— EXCERPTED RECORDS —
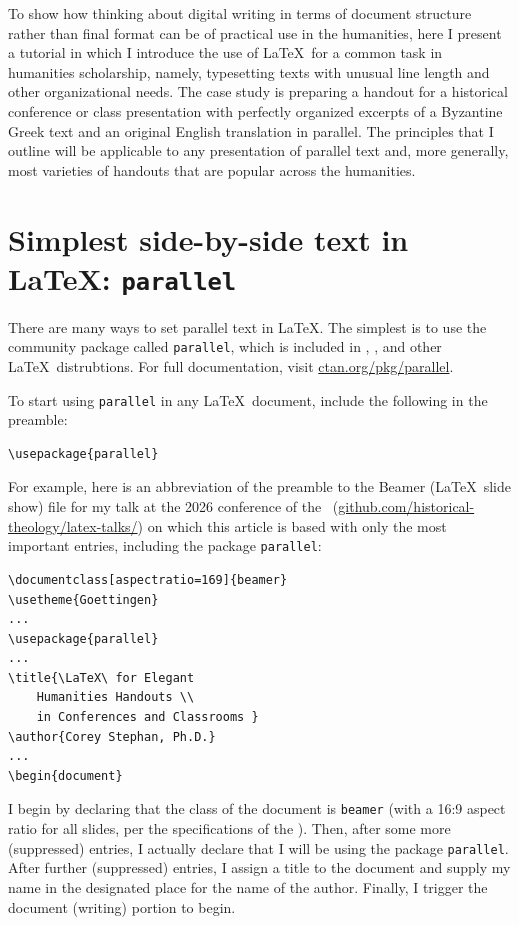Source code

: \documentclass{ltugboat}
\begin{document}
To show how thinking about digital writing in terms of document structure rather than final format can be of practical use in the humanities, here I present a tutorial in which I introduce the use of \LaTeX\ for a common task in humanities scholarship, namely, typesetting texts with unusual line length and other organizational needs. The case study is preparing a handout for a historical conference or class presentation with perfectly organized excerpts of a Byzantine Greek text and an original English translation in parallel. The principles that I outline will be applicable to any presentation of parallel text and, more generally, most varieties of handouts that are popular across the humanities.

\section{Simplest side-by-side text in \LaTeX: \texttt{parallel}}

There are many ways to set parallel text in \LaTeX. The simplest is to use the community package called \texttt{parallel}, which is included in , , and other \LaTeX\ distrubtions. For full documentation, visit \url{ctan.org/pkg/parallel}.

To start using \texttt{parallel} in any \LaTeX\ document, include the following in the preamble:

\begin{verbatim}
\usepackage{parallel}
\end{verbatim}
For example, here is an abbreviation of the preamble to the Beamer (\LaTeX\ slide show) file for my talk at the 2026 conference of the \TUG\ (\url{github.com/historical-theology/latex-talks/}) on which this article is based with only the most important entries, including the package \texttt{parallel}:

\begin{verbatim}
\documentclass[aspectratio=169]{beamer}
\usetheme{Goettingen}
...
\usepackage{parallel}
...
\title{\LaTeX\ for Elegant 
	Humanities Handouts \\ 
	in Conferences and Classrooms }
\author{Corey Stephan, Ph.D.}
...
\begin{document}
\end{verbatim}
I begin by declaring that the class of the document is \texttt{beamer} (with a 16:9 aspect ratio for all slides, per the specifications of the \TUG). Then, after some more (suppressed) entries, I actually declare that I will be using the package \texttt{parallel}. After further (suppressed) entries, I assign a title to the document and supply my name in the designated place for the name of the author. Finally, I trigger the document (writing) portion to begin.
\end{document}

— PROBLEM TO SOLVE —
Check each line above for the word "using" and copy the ones that have it.

— PROBLEM SOLUTION —
To start using \texttt{parallel} in any \LaTeX\ document, include the following in the preamble:
I begin by declaring that the class of the document is \texttt{beamer} (with a 16:9 aspect ratio for all slides, per the specifications of the \TUG). Then, after some more (suppressed) entries, I actually declare that I will be using the package \texttt{parallel}. After further (suppressed) entries, I assign a title to the document and supply my name in the designated place for the name of the author. Finally, I trigger the document (writing) portion to begin.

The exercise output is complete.